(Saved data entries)
◆ ◆ ◆ ◆ ◆ ◆ ◆
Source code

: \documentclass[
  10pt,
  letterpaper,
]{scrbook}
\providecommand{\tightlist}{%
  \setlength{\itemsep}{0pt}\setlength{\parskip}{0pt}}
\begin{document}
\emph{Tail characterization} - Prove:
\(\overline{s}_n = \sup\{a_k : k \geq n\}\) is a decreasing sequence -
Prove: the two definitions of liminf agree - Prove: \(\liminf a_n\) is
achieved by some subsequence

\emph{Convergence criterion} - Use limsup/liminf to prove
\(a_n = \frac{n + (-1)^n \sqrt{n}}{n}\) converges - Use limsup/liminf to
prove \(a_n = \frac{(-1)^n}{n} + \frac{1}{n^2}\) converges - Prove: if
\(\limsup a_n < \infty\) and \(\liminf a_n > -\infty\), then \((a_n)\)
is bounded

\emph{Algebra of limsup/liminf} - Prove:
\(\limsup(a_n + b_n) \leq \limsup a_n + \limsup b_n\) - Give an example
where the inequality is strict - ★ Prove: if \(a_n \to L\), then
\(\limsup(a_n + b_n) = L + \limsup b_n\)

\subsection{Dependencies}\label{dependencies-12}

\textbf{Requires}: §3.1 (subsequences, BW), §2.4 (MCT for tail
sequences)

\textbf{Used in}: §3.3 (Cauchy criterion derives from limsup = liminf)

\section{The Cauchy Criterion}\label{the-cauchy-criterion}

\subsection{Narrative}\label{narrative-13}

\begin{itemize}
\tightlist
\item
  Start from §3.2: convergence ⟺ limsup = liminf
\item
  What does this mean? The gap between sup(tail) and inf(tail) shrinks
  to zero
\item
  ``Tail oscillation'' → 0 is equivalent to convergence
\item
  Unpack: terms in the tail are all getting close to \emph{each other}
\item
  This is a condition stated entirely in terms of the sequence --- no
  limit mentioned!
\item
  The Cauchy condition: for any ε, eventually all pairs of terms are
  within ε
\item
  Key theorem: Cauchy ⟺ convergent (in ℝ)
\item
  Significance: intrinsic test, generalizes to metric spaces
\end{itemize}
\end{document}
◆ ◆ ◆ ◆ ◆ ◆ ◆
Write out exactly the final stretch of the records: the line containing "where the inequality" and every line after it, through the last, and nothing else.

Solution for this problem:
where the inequality is strict - ★ Prove: if \(a_n \to L\), then
\(\limsup(a_n + b_n) = L + \limsup b_n\)

\subsection{Dependencies}\label{dependencies-12}

\textbf{Requires}: §3.1 (subsequences, BW), §2.4 (MCT for tail
sequences)

\textbf{Used in}: §3.3 (Cauchy criterion derives from limsup = liminf)

\section{The Cauchy Criterion}\label{the-cauchy-criterion}

\subsection{Narrative}\label{narrative-13}

\begin{itemize}
\tightlist
\item
  Start from §3.2: convergence ⟺ limsup = liminf
\item
  What does this mean? The gap between sup(tail) and inf(tail) shrinks
  to zero
\item
  ``Tail oscillation'' → 0 is equivalent to convergence
\item
  Unpack: terms in the tail are all getting close to \emph{each other}
\item
  This is a condition stated entirely in terms of the sequence --- no
  limit mentioned!
\item
  The Cauchy condition: for any ε, eventually all pairs of terms are
  within ε
\item
  Key theorem: Cauchy ⟺ convergent (in ℝ)
\item
  Significance: intrinsic test, generalizes to metric spaces
\end{itemize}
\end{document}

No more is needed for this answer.